[[ Excerpted data, beginning ]]

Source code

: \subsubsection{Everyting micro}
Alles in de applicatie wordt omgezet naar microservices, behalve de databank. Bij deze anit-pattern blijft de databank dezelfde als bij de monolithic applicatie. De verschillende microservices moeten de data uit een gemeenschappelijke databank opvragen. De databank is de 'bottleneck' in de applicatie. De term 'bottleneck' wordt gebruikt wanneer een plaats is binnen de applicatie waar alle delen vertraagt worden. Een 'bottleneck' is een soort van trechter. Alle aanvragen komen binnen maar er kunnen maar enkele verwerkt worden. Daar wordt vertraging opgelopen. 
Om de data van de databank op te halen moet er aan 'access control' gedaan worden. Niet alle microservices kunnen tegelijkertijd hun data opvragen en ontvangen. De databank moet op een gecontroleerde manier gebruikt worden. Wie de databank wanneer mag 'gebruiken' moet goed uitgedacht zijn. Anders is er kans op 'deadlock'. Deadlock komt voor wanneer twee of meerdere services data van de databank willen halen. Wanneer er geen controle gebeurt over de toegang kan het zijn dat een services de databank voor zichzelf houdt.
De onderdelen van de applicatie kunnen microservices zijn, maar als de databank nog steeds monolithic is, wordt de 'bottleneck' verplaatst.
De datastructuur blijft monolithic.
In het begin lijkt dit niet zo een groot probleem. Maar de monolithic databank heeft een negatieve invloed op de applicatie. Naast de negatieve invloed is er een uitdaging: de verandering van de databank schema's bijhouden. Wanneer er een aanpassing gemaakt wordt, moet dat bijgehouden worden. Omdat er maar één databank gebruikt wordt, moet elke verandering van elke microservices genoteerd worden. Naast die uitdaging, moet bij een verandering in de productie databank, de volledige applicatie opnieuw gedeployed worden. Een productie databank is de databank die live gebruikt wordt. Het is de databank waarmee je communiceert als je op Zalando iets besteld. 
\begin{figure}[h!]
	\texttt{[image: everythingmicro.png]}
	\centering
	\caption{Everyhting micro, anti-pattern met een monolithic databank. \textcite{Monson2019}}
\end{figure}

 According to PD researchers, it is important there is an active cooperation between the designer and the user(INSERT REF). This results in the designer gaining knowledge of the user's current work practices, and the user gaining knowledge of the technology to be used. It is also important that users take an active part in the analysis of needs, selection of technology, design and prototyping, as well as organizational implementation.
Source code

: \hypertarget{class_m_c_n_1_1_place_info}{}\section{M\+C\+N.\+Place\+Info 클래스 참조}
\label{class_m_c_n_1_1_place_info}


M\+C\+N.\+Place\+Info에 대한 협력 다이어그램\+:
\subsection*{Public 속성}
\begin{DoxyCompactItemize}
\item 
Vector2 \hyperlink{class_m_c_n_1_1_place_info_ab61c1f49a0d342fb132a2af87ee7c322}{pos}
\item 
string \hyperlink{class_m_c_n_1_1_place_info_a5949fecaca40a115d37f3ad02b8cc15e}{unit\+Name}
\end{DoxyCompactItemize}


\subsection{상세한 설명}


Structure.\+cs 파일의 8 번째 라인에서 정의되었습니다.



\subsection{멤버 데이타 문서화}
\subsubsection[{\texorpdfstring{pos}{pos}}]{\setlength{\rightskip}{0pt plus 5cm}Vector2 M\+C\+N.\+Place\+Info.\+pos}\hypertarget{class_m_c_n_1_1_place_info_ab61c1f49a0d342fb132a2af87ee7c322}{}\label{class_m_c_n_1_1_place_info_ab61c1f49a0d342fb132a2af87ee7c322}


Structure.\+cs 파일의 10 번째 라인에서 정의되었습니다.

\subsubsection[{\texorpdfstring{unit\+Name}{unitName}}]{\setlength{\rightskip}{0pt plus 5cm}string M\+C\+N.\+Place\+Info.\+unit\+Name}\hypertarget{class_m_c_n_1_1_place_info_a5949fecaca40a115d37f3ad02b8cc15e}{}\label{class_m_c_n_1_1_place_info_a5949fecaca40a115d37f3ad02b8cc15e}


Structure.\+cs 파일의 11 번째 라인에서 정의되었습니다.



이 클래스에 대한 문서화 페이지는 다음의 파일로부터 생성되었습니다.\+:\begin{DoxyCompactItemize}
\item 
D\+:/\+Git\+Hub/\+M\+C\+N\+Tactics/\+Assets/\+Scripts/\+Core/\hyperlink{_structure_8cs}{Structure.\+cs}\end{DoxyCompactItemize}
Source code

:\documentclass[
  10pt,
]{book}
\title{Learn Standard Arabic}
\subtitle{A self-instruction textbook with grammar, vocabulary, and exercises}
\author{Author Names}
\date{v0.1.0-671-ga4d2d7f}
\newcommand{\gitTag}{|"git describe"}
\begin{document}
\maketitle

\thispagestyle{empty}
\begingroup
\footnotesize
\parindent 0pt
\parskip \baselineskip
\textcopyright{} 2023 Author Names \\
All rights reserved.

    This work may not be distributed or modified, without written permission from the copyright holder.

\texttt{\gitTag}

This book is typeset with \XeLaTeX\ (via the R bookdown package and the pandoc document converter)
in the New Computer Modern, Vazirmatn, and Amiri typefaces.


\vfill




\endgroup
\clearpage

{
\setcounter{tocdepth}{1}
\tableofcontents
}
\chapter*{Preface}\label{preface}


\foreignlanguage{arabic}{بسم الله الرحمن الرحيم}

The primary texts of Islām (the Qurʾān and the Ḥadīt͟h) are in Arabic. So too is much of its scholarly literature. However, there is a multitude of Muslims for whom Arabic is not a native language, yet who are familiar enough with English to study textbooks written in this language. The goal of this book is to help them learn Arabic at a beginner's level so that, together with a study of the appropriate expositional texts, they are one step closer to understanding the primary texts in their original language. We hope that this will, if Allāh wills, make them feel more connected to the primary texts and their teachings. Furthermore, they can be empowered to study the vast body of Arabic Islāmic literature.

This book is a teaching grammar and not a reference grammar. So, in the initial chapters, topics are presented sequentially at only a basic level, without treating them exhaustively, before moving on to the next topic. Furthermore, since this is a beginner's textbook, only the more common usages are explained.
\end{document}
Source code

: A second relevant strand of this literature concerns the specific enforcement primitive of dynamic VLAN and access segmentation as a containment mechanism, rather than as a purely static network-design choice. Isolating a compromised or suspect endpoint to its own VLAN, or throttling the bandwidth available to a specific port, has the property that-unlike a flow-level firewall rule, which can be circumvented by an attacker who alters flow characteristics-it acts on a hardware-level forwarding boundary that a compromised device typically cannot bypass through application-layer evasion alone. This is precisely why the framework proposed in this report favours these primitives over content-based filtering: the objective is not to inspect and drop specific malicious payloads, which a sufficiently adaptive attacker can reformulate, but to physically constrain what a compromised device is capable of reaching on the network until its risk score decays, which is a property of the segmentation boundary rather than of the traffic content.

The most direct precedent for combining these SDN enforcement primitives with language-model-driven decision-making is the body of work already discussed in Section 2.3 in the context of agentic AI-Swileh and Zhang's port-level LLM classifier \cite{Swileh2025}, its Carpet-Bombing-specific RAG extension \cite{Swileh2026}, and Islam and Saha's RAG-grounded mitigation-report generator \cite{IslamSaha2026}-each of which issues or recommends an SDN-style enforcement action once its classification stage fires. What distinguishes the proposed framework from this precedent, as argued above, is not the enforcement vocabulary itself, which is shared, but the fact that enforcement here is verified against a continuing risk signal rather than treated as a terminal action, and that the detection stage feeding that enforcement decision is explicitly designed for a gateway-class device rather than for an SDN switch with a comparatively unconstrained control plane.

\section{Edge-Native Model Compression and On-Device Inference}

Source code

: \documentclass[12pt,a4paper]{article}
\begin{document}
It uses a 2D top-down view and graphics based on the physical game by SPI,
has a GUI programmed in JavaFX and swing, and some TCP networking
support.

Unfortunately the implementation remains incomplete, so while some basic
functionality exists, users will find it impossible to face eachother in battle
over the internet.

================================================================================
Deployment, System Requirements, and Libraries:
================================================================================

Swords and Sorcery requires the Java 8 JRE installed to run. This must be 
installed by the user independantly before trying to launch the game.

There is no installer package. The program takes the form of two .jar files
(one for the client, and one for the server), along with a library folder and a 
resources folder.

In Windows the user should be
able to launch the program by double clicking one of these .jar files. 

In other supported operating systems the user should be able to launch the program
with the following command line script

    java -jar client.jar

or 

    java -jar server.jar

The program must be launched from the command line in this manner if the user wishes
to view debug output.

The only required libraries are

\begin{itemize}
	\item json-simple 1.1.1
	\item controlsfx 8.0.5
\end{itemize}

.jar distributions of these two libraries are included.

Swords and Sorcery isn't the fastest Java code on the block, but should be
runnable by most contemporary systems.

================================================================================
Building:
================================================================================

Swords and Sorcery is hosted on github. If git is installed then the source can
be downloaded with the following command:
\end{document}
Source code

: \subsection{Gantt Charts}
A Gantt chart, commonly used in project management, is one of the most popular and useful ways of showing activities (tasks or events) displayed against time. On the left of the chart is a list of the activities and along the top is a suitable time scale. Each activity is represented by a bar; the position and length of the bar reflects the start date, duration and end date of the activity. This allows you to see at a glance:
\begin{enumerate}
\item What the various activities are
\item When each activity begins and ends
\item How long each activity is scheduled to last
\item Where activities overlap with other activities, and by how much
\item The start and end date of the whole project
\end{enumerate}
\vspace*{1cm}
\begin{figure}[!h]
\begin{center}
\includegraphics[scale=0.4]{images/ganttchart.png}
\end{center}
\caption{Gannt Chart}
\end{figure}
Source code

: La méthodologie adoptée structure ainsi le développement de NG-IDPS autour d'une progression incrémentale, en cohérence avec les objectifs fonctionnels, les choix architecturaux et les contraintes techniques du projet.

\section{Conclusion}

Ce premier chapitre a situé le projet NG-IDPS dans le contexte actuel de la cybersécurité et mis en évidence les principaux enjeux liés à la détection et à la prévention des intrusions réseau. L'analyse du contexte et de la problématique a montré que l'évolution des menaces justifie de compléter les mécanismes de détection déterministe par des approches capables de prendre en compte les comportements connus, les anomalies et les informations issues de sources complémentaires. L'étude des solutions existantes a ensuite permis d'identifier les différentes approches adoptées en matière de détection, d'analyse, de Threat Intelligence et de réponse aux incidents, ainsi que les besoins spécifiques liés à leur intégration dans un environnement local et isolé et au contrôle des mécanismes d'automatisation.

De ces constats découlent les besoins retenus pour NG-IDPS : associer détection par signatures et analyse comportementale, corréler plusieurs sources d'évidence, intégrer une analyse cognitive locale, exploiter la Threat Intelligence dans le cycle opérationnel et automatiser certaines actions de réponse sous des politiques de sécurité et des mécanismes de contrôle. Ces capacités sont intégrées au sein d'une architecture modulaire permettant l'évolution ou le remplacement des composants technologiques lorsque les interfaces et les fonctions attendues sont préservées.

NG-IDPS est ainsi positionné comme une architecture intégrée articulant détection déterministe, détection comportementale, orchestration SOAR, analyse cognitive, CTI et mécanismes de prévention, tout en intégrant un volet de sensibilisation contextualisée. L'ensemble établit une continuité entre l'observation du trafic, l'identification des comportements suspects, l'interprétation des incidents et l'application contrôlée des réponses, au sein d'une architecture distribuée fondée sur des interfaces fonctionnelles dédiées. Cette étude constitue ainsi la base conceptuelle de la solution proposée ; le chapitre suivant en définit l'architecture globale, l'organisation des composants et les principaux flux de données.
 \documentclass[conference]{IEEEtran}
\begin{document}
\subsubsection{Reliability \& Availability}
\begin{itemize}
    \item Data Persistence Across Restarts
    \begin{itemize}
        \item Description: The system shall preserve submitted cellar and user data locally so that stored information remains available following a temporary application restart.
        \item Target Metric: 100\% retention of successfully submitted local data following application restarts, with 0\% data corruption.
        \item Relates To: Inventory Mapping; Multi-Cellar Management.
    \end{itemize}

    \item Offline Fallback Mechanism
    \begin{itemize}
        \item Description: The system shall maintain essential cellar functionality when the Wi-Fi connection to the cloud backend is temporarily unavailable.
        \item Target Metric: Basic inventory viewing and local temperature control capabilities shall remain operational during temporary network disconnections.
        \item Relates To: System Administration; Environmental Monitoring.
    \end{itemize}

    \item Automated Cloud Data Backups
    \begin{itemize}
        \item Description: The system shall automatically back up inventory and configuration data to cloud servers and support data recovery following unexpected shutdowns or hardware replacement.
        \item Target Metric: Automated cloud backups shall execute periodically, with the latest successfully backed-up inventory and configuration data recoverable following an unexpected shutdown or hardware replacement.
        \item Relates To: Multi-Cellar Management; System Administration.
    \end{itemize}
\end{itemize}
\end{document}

[[ Excerpted data, end ]]

_What to work on_
The required answer is the exact run of lines above starting at the line with "the whole project" and ending at the line with "techniques du projet.", with both ends present.

_Exercise response_
\item The start and end date of the whole project
\end{enumerate}
\vspace*{1cm}
\begin{figure}[!h]
\begin{center}
\includegraphics[scale=0.4]{images/ganttchart.png}
\end{center}
\caption{Gannt Chart}
\end{figure}
Source code

: La méthodologie adoptée structure ainsi le développement de NG-IDPS autour d'une progression incrémentale, en cohérence avec les objectifs fonctionnels, les choix architecturaux et les contraintes techniques du projet.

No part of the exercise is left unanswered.